Nick, I know you have had a highly successful career and a very busy one at that. What advice would you give to law students on how to handle stress?
Well, I would start by saying that many people think that the life of the student is a carefree one. In fact, the life of the student is quite stressful. But what I would say to students is that even though you might not know it, the stress you experience as a student in many ways will prepare you for the stress that comes in later life.
I do find cycling a great source of stress relief and I try to ride my bike to work when I can. And look, as I’ve gotten further into my career I’ve learnt to keep things in perspective. So the sorts of things that earlier on in my life would have caused me sleepless nights, now I’ll sleep like a baby dealing with them.
While we are on the topic of your career change from law to journalism, was this something you had in mind when you were in law school?
Well I mean, they [writing and law] had always been equal passions. I loved studying law, and I’m so glad I got the opportunity. I also enjoyed writing and I used to write articles for the student newspaper and edited the law school journal. I was working as a solicitor at Maurice Blackburn and I saw that the Australian Financial Review were advertising for cadetships and I thought this would be an interesting thing to go for - so I submitted an application and lo and behold they ended up offering me the job.
I really agonised over the decision but thought I could always come back to the law. So I jumped into journalism and I really loved it. But my law degree actually set me up really well to be a good writer and a good communicator because it teaches you a methodology around argument and how to look at an argument from your opponent’s perspective. You know, there are some deep philosophical underpinnings to the law which you might not appreciate while you’re studying it. But, when you then get into your career you realise you’ve got all these tools and methods for approaching problems which your law degree has taught you - almost in an unwitting way.

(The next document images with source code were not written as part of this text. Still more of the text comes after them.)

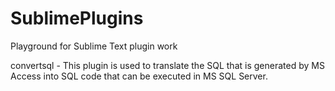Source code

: # SublimePlugins
Playground for Sublime Text plugin work

convertsql - This plugin is used to translate the SQL that is generated by MS Access into SQL code that can be executed in MS SQL Server.

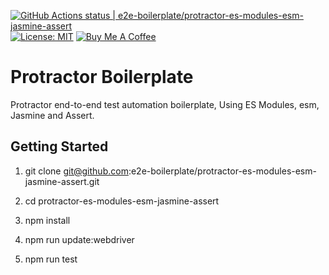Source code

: [![GitHub Actions status | e2e-boilerplate/protractor-es-modules-esm-jasmine-assert](https://github.com/e2e-boilerplate/protractor-es-modules-esm-jasmine-assert/workflows/protractor-es-modules-esm-jasmine-assert/badge.svg)](https://github.com/e2e-boilerplate/protractor-es-modules-esm-jasmine-assert/actions?workflow=protractor-es-modules-esm-jasmine-assert) [![License: MIT](https://img.shields.io/badge/License-MIT-yellow.svg)](https://opensource.org/licenses/MIT) [![Buy Me A Coffee](https://img.shields.io/badge/buy-me%20coffee-orange)](https://www.buymeacoffee.com/xgirma)
    
# Protractor Boilerplate
    
Protractor end-to-end test automation boilerplate, Using ES Modules, esm, Jasmine and Assert.
    
## Getting Started
    
1. git clone git@github.com:e2e-boilerplate/protractor-es-modules-esm-jasmine-assert.git
    
2. cd protractor-es-modules-esm-jasmine-assert
    
3. npm install
    
4. npm run update:webdriver
    
5. npm run test
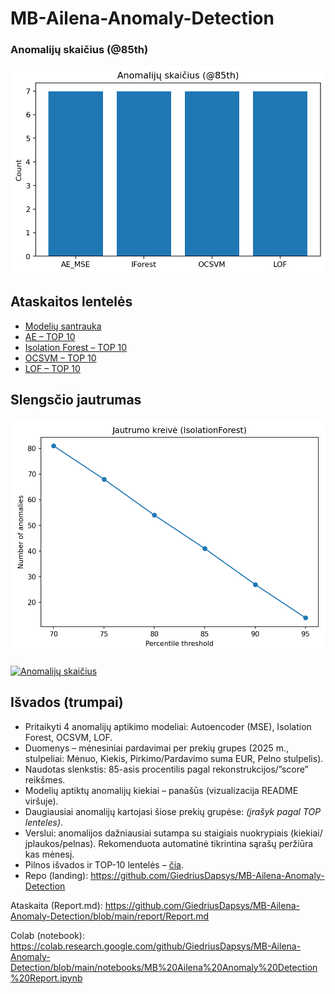 # MB-Ailena-Anomaly-Detection
### Anomalijų skaičius (@85th)
![Anomalijų skaičius](anomaly_count_by_model.png)
## Ataskaitos lentelės

- [Modelių santrauka](report/model_summary.md)
- [AE – TOP 10](report/ae_top10.md)
- [Isolation Forest – TOP 10](report/ifor_top10.md)
- [OCSVM – TOP 10](report/ocsvm_top10.md)
- [LOF – TOP 10](report/lof_top10.md)

## Slengsčio jautrumas
[![Jautrumo kreivė](report/img/sensitivity.png)](report/isvados.md)

[![Anomalijų skaičius](report/anomaly_count_by_model.png)](report/isvados.md)

## Išvados (trumpai)
- Pritaikyti 4 anomalijų aptikimo modeliai: Autoencoder (MSE), Isolation Forest, OCSVM, LOF.
- Duomenys – mėnesiniai pardavimai per prekių grupes (2025 m., stulpeliai: Mėnuo, Kiekis, Pirkimo/Pardavimo suma EUR, Pelno stulpelis).
- Naudotas slenkstis: 85-asis procentilis pagal rekonstrukcijos/”score” reikšmes.
- Modelių aptiktų anomalijų kiekiai – panašūs (vizualizacija README viršuje).
- Daugiausiai anomalijų kartojasi šiose prekių grupėse: *(įrašyk pagal TOP lenteles)*.
- Verslui: anomalijos dažniausiai sutampa su staigiais nuokrypiais (kiekiai/įplaukos/pelnas). Rekomenduota automatinė tikrintina sąrašų peržiūra kas mėnesį.
- Pilnos išvados ir TOP-10 lentelės – [čia](report/Isvados.md).
- Repo (landing): https://github.com/GiedriusDapsys/MB-Ailena-Anomaly-Detection

Ataskaita (Report.md): https://github.com/GiedriusDapsys/MB-Ailena-Anomaly-Detection/blob/main/report/Report.md

Colab (notebook): https://colab.research.google.com/github/GiedriusDapsys/MB-Ailena-Anomaly-Detection/blob/main/notebooks/MB%20Ailena%20Anomaly%20Detection%20Report.ipynb
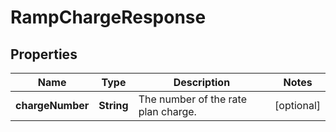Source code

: 

# RampChargeResponse


## Properties

| Name | Type | Description | Notes |
|------------ | ------------- | ------------- | -------------|
|**chargeNumber** | **String** | The number of the rate plan charge. |  [optional] |




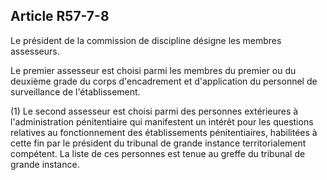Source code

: Article R57-7-8
----
Le président de la commission de discipline désigne les membres assesseurs.

Le premier assesseur est choisi parmi les membres du premier ou du deuxième
grade du corps d'encadrement et d'application du personnel de surveillance de
l'établissement.

(1) Le second assesseur est choisi parmi des personnes extérieures à
l'administration pénitentiaire qui manifestent un intérêt pour les questions
relatives au fonctionnement des établissements pénitentiaires, habilitées à
cette fin par le président du tribunal de grande instance territorialement
compétent. La liste de ces personnes est tenue au greffe du tribunal de grande
instance.
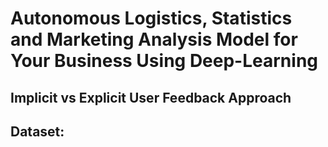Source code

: # Autonomous Logistics, Statistics and Marketing Analysis Model for Your Business Using Deep-Learning

## Implicit vs Explicit User Feedback Approach
## Dataset: 
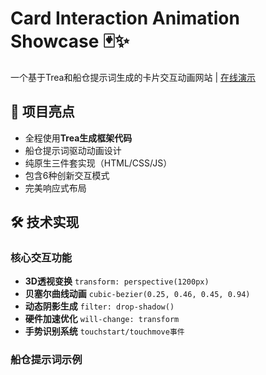
# Card Interaction Animation Showcase 🃏✨

一个基于Trea和船仓提示词生成的卡片交互动画网站 | [在线演示]([#](https://natalia-ooops.github.io/Trea-Card-Interaction-Animation-Showcase/)) 


## 🌟 项目亮点
- 全程使用**Trea生成框架代码**
- 船仓提示词驱动动画设计
- 纯原生三件套实现（HTML/CSS/JS）
- 包含6种创新交互模式
- 完美响应式布局

## 🛠️ 技术实现
### 核心交互功能
- **3D透视变换** `transform: perspective(1200px)`
- **贝塞尔曲线动画** `cubic-bezier(0.25, 0.46, 0.45, 0.94)`
- **动态阴影生成** `filter: drop-shadow()`
- **硬件加速优化** `will-change: transform`
- **手势识别系统** `touchstart/touchmove事件`

### 船仓提示词示例
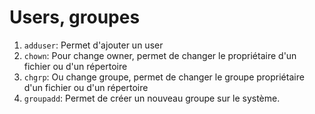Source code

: # Users, groupes

1. `adduser`: Permet d'ajouter un user
2. `chown`: Pour change owner, permet de changer le propriétaire d'un fichier ou d'un répertoire
3. `chgrp`: Ou change groupe, permet de changer le groupe propriétaire d'un fichier ou d'un répertoire
4. `groupadd`: Permet de créer un nouveau groupe sur le système.
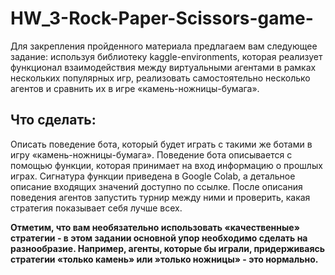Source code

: # HW_3-Rock-Paper-Scissors-game-
Для закрепления пройденного материала предлагаем вам следующее задание: используя библиотеку kaggle-environments, которая реализует функционал взаимодействия между виртуальными агентами в рамках нескольких популярных игр, реализовать самостоятельно несколько агентов и сравнить их в игре «камень-ножницы-бумага».

## Что сделать:
Описать поведение бота, который будет играть с такими же ботами в игру «камень-ножницы-бумага». Поведение бота описывается с помощью функции, которая принимает на вход информацию о прошлых играх. Сигнатура функции приведена в Google Colab, а детальное описание входящих значений доступно по ссылке.
После описания поведения агентов запустить турнир между ними и проверить, какая стратегия показывает себя лучше всех.

**Отметим, что вам необязательно использовать «качественные» стратегии - в этом задании основной упор необходимо сделать на разнообразие. Например, агенты, которые бы играли, придерживаясь стратегии «только камень» или »только ножницы» - это нормально.**
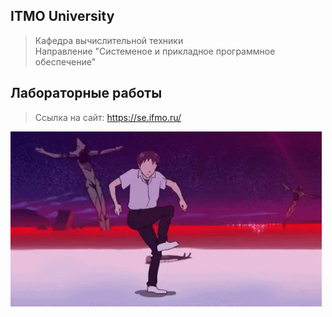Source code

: ## ITMO University
> Кафедра вычислительной техники<br>
> Направление "Системеное и прикладное программное обеспечение"
## Лабораторные работы
> Ссылка на сайт: <a href="https://se.ifmo.ru/">https://se.ifmo.ru/</a>
<img src="dance.gif">
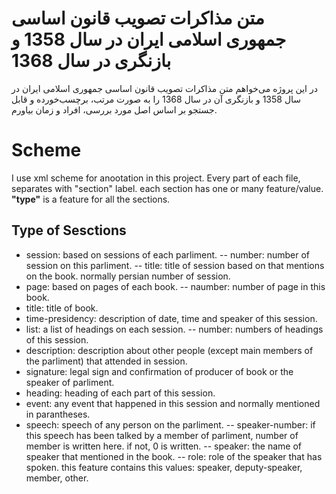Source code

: # متن مذاکرات تصویب قانون اساسی جمهوری اسلامی ایران در سال 1358 و بازنگری در سال 1368

در این پروژه می‌خواهم متن مذاکرات تصویب قانون اساسی جمهوری اسلامی ایران در سال 1358 و بازنگری آن در سال 1368 را به صورت مرتب، برچسب‌خورده و قابل جستجو بر اساس اصل مورد بررسی، افراد و زمان بیاورم.

# Scheme
I use xml scheme for anootation in this project. Every part of each file, separates with "section" label. each section has one or many feature/value. **"type"** is a feature for all the sections.

## Type of Sesctions
- session: based on sessions of each parliment.
-- number: number of session on this parliment.
-- title: title of session based on that mentions on the book. normally persian number of session.
- page: based on pages of each book.
-- naumber: number of page in this book.
- title: title of book.
- time-presidency: description of date, time and speaker of this session.
- list: a list of headings on each session.
-- number: numbers of headings of this session.
- description: description about other people (except main members of the parliment) that attended in session.
- signature: legal sign and confirmation of producer of book or the speaker of parliment.
- heading: heading of each part of this session.
- event: any event that happened in this session and normally mentioned in parantheses.
- speech: speech of any person on the parliment. 
-- speaker-number: if this speech has been talked by a member of parliment, number of member is written here. if not, 0 is written.
-- speaker: the name of speaker that mentioned in the book.
-- role: role of the speaker that has spoken. this feature contains this values: speaker, deputy-speaker, member, other.
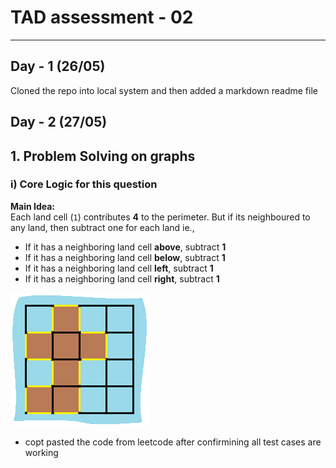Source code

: # TAD assessment - 02
---
## Day - 1 (26/05)
Cloned the repo into local system and then added a markdown readme file
## Day - 2 (27/05)
##  1. Problem Solving on graphs
### i) **Core Logic for this question**

**Main Idea:**  
Each land cell (`1`) contributes **4** to the perimeter. But if its neighboured to any land, then subtract one for each land ie.,
- If it has a neighboring land cell **above**, subtract **1**
- If it has a neighboring land cell **below**, subtract **1**
- If it has a neighboring land cell **left**, subtract **1**
- If it has a neighboring land cell **right**, subtract **1**

![island pic](island.png)

- copt pasted the code from leetcode after confirmining all test cases are working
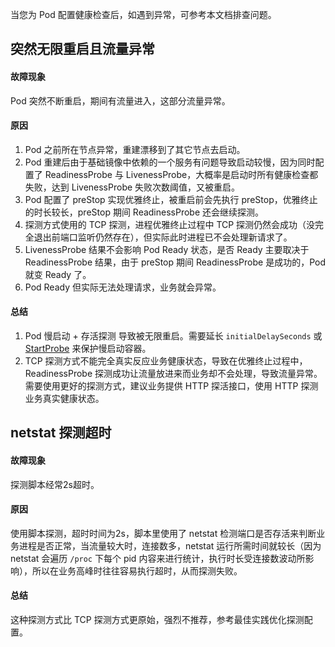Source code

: 
当您为 Pod 配置健康检查后，如遇到异常，可参考本文档排查问题。

## 突然无限重启且流量异常

#### 故障现象 
Pod 突然不断重启，期间有流量进入，这部分流量异常。

#### 原因 
1.  Pod 之前所在节点异常，重建漂移到了其它节点去启动。
2.  Pod 重建后由于基础镜像中依赖的一个服务有问题导致启动较慢，因为同时配置了 ReadinessProbe 与 LivenessProbe，大概率是启动时所有健康检查都失败，达到 LivenessProbe 失败次数阈值，又被重启。
3.  Pod 配置了 preStop 实现优雅终止，被重启前会先执行 preStop，优雅终止的时长较长，preStop 期间 ReadinessProbe 还会继续探测。
4.  探测方式使用的 TCP 探测，进程优雅终止过程中 TCP 探测仍然会成功（没完全退出前端口监听仍然存在），但实际此时进程已不会处理新请求了。
5.  LivenessProbe 结果不会影响 Pod Ready 状态，是否 Ready 主要取决于 ReadinessProbe 结果，由于 preStop 期间 ReadinessProbe 是成功的，Pod 就变 Ready 了。
6.  Pod Ready 但实际无法处理请求，业务就会异常。

#### 总结 
1.  Pod 慢启动 + 存活探测 导致被无限重启。需要延长 `initialDelaySeconds` 或 [StartProbe](https://kubernetes.io/docs/tasks/configure-pod-container/configure-liveness-readiness-startup-probes/#define-startup-probes) 来保护慢启动容器。
2.  TCP 探测方式不能完全真实反应业务健康状态，导致在优雅终止过程中，ReadinessProbe 探测成功让流量放进来而业务却不会处理，导致流量异常。需要使用更好的探测方式，建议业务提供 HTTP 探活接口，使用 HTTP 探测业务真实健康状态。

## netstat 探测超时

#### 故障现象
探测脚本经常2s超时。

#### 原因
使用脚本探测，超时时间为2s，脚本里使用了 netstat 检测端口是否存活来判断业务进程是否正常，当流量较大时，连接数多，netstat 运行所需时间就较长（因为 netstat 会遍历 `/proc` 下每个 pid 内容来进行统计，执行时长受连接数波动所影响），所以在业务高峰时往往容易执行超时，从而探测失败。

#### 总结
这种探测方式比 TCP 探测方式更原始，强烈不推荐，参考最佳实践优化探测配置。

From journalism I moved into government and politics.
Was your career move into politics planned?
That had actually arisen because friends of mine from law school were working in politics and when the Labor Government unexpectedly got elected in 1999 they rang me to offer me a job in the public service. The Treasurer was looking for someone someone who was good at explaining economic concepts and legal concepts and because I had worked at the Australian Financial Review, I was offered this position as the press secretary. I jumped into that and really loved it and then I spent the next 13 years of my career working in various government roles.
Can you tell me about an opportunity that you decided not to take during your career that you are glad you turned down?
Well, when I left Julia Gillard’s office I had an opportunity to work for a very large Australian corporation. Instead, I decided to take up a position at the University of Melbourne and I am certain that I am a much happier person than I would have been had I taken that other job. The University is a public institution and I like to think that we do really good things in education and in research and in giving back to the community. So I get a lot of personal satisfaction out of that. That has been the case throughout my whole career: I’ve actually never done a job for the money, I’ve always done it because I believe in what the organisation does and I believe in the person I am working for.
Finally, what advice can you give to law students?
My advice to law students would be to make the most of the full suite of opportunities that are available to you when you are at university. So get involved in clubs and societies, use your time at university to explore things in life because you will find it a lot harder to do later in life. I didn’t study journalism at university, I just volunteered to write articles for the student newspaper and that awoke a passion in me that I had for doing that. So it is really about thinking outside the lecture theatre, thinking about all the opportunities that are available to you while you’re here. Don’t become a narrow ‘study-bot.’ Make sure you make the most of the opportunities you have here and have fun as well. It is such as great time in life to have some fun.